## [PROBLEM]
In the entries below, find each line with the word "tree" and pull it out.

Source texts of formatted documents:
******************************
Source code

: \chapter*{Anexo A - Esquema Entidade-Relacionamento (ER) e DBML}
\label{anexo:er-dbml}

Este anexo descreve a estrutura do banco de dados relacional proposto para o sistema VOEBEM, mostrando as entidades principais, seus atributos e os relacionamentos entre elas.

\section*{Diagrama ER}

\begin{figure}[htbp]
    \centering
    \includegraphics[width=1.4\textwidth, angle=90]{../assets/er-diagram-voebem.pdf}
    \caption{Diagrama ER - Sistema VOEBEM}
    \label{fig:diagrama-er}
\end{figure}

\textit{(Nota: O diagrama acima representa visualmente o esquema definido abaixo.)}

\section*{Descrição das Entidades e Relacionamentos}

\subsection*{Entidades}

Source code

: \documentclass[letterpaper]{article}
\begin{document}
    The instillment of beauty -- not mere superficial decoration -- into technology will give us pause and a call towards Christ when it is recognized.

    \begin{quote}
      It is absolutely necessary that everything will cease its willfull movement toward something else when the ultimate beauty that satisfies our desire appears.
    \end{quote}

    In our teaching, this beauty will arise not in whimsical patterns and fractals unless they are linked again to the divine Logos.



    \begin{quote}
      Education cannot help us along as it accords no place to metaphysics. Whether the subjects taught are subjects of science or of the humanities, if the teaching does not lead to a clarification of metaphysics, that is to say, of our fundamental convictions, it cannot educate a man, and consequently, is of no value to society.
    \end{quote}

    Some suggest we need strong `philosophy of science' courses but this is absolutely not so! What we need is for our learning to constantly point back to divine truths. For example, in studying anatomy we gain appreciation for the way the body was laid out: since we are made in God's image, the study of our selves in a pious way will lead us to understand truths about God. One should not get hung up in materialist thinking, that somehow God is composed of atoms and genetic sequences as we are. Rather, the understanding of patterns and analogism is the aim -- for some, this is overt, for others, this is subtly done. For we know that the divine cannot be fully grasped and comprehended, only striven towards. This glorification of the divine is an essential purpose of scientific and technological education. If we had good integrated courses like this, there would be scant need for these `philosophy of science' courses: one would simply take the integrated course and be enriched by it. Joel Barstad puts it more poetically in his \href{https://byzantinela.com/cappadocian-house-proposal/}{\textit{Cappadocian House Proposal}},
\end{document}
******************************
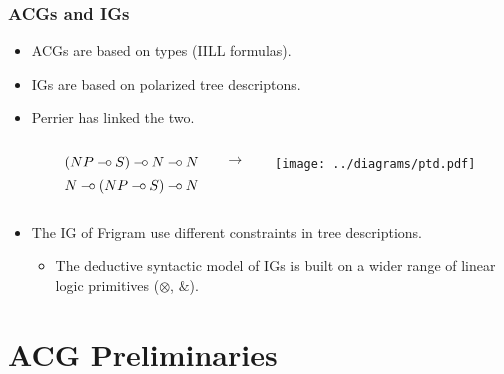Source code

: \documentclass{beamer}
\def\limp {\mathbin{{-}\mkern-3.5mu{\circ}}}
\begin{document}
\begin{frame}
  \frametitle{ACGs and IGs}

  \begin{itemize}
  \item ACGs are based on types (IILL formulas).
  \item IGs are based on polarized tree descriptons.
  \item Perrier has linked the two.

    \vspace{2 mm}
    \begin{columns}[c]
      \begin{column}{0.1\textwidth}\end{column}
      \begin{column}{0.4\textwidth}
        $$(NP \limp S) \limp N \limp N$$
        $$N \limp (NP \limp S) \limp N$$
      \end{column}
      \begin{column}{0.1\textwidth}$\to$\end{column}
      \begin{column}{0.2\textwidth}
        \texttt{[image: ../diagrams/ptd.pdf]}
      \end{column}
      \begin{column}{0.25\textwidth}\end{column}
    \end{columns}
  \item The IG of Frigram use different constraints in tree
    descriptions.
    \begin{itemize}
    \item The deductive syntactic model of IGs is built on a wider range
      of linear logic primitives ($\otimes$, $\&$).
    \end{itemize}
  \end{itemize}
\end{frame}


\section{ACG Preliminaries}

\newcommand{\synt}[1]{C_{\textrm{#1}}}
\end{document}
******************************
## [PROBLEM SOLUTION]
  \item IGs are based on polarized tree descriptons.
  \item The IG of Frigram use different constraints in tree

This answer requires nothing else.